Aradan zaman geçer, Lokman hoca Karaman’a gelir. Öğrencileri ile okul pansiyonunda kalır. Memleketinden uzakta okul pansiyonun yemekhanesinde, bu anıyı ve Sakarya’yı bizzat dinledim kendisinden. Bilirim ki yok olmaz hiçbir şey. Çile’yi hediye eden öğretmenin, öğretmeninden bugüne gelir zincirin halkaları.
Bilemezsin ki hangi söz, esaretinden kurtulmuş bir nasiptir. Girdiği kulağa ve fısıldayacak.
“Sakarya Türküsü”nü Necip Fazıl Kısakürek 1949 yılında Ankara Polatlı arasında yolculuk yaparken, tren penceresinden gördüğü, bozkırlar arasından kıvrıla kıvrıla akan Sakarya nehrinden esinlenerek yazmıştır.
Aynı zamanda Sakarya Nehri ismini verdiği meydan muharebesinde, Türkiye Cumhuriyetine giden yolu açmış, Mustafa Kemal’e hem gazilik hem de mareşallik unvanını vermiştir. Sakarya 22 gece 22 gündüz, dünyada en uzun süre durmadan yapılan, bir milletin direnişinin meydan muharebesinin adıdır.

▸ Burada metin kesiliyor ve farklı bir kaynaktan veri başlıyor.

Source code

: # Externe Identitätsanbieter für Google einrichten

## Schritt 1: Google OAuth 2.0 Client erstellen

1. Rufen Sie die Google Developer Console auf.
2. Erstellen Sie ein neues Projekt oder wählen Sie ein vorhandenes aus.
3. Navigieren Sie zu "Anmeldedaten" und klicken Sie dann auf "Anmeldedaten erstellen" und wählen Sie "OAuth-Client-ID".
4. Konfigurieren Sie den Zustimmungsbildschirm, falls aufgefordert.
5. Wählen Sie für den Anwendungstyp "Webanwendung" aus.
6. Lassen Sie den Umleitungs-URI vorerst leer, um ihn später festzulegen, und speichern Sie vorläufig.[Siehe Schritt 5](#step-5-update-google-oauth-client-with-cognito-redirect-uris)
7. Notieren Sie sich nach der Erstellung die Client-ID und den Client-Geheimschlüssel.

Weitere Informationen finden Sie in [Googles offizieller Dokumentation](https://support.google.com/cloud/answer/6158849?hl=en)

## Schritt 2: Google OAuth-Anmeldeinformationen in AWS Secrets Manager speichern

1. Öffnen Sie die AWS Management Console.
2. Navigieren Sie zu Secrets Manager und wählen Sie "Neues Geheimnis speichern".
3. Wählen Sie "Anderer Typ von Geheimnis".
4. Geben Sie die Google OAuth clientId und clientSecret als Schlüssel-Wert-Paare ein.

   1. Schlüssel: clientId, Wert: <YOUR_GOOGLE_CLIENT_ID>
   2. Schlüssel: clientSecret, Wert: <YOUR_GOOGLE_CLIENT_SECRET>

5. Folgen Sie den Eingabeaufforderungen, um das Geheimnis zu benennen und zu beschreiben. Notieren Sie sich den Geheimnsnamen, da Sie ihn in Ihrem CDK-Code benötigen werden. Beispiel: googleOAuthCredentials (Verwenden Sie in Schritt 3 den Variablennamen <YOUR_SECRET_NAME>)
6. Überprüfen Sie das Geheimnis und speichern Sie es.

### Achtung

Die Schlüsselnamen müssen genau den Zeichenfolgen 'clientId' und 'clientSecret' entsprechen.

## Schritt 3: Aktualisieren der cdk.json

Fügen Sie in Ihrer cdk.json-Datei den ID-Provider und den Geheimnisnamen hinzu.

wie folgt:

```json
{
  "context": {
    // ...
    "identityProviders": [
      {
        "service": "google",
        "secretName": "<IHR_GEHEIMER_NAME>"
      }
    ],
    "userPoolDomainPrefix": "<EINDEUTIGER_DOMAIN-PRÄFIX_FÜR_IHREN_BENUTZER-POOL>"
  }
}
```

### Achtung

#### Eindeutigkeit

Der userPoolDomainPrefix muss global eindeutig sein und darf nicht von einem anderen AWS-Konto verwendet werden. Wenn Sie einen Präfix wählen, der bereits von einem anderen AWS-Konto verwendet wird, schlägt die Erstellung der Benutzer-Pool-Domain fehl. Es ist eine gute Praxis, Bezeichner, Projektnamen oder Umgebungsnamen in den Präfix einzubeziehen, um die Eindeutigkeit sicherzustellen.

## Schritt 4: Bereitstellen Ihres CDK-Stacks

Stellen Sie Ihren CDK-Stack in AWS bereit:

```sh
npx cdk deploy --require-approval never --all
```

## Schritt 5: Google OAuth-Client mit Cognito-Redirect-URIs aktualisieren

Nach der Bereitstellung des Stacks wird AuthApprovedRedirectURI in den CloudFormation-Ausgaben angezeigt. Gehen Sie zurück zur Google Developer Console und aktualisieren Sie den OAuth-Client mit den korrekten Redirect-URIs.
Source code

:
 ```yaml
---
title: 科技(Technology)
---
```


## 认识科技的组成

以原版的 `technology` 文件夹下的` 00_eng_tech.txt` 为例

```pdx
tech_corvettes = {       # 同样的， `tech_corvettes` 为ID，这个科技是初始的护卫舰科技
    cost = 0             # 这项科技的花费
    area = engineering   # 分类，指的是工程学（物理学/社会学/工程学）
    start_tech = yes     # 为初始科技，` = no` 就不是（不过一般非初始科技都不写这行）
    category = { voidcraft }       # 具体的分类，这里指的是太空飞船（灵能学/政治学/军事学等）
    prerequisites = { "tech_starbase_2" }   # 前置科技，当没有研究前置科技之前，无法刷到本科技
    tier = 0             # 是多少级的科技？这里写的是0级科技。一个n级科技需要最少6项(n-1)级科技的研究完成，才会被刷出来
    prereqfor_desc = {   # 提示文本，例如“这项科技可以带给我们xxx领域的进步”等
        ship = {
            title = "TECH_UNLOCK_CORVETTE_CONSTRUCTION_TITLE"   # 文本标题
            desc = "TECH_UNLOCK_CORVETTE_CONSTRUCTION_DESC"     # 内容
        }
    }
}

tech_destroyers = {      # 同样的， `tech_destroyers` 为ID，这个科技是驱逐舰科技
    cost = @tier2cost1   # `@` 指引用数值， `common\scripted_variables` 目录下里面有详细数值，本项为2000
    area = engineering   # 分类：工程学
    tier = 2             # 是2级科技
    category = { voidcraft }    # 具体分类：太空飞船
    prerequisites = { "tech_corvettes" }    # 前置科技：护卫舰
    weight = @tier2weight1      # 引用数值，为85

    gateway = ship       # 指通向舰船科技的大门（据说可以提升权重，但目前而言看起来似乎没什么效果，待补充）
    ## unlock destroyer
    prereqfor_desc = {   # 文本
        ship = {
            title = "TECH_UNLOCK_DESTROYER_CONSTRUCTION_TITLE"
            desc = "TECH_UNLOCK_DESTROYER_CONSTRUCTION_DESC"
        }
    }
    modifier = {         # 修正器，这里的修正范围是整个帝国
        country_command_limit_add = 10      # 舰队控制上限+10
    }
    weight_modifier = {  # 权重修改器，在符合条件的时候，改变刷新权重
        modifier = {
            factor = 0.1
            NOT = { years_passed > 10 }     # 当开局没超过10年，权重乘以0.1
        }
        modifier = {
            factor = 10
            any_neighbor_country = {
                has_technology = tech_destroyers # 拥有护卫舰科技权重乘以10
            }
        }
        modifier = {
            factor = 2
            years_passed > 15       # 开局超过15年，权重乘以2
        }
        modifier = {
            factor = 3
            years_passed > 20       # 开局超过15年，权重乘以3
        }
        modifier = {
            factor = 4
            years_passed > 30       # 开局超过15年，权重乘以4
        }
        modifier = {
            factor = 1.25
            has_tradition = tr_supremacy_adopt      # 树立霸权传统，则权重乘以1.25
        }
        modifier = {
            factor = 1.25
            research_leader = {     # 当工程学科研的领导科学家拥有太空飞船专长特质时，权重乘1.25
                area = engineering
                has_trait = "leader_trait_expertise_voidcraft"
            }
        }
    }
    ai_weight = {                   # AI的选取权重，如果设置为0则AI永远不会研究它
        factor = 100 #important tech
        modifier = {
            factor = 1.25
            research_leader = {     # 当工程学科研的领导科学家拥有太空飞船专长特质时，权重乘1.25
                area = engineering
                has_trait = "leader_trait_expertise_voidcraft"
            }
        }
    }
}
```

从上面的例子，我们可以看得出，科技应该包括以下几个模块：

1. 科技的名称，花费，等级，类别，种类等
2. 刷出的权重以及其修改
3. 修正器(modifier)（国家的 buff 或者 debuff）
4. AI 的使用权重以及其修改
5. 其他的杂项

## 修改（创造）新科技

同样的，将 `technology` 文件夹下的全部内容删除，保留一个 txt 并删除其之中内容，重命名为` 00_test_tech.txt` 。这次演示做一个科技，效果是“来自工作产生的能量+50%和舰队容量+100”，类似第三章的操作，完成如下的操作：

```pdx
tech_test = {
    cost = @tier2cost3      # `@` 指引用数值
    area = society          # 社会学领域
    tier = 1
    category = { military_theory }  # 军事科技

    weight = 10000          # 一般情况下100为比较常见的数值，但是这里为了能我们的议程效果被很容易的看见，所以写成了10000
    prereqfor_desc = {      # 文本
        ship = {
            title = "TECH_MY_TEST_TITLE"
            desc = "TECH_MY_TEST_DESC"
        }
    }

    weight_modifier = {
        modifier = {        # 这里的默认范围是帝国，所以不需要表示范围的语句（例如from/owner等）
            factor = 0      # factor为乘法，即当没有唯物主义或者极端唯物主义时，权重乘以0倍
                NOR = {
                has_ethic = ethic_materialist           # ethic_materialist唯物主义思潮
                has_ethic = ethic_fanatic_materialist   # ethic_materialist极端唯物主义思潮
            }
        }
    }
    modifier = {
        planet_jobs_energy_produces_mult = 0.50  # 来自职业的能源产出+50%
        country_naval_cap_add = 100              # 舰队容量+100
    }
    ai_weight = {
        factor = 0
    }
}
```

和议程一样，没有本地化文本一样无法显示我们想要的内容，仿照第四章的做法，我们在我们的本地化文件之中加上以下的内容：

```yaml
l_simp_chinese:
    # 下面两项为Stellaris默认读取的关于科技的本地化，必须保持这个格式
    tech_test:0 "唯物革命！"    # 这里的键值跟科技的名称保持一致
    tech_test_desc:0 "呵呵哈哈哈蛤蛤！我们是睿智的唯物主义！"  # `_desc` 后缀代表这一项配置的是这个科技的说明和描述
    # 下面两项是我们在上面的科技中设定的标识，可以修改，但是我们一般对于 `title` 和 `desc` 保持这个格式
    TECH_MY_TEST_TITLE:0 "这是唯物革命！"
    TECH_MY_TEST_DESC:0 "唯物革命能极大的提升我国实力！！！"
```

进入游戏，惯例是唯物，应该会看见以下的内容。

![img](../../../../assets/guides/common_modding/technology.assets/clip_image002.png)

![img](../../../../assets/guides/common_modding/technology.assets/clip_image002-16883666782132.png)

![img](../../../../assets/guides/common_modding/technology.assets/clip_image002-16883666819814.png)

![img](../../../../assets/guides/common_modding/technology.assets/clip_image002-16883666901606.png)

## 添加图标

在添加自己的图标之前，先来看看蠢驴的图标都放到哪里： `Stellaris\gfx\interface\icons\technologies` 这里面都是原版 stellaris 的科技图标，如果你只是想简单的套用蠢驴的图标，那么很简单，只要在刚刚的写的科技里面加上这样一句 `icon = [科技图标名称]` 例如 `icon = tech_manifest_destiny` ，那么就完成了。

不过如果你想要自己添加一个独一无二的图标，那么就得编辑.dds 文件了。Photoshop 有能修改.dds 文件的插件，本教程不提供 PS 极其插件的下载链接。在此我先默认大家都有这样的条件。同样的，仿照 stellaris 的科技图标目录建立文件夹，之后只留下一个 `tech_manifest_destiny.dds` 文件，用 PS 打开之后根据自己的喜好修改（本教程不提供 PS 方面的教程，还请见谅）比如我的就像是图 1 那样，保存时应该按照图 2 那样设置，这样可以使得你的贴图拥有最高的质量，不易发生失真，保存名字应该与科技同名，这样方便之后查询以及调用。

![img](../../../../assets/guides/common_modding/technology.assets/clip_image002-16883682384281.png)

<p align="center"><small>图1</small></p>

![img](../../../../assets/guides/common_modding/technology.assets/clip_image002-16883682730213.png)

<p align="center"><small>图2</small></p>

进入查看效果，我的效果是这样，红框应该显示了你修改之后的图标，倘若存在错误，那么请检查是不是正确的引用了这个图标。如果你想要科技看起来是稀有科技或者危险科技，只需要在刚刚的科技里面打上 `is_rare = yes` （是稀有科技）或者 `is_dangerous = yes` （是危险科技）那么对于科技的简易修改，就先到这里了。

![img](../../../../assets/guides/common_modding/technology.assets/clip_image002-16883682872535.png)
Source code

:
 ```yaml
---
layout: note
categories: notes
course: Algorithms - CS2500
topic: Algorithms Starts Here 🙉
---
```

Yazımın kaynağı, değerli büyüğüm Lokman Kaplan’a saygılarımla…
Muhteşem bir hikaye gülsen ögretmenim gözlerim dolarak okudum.yureğine saglik
çok teşekkür ederim Canan hanım. Çok mutlu oldum.
Yüreklere dokunan, ufuk açan muhteşem bir yazı kalemine sağlık Gülsen Hocam.
Çok teşekkür ederim canım arkadaşım...
Bir öğretmenin hayat değiştiren dokunuşu bazen bir gülüş bazen sesleniş bazende hoş görmesidir. Kalemin dâim olsun Gülsen Metin Öğretmenim.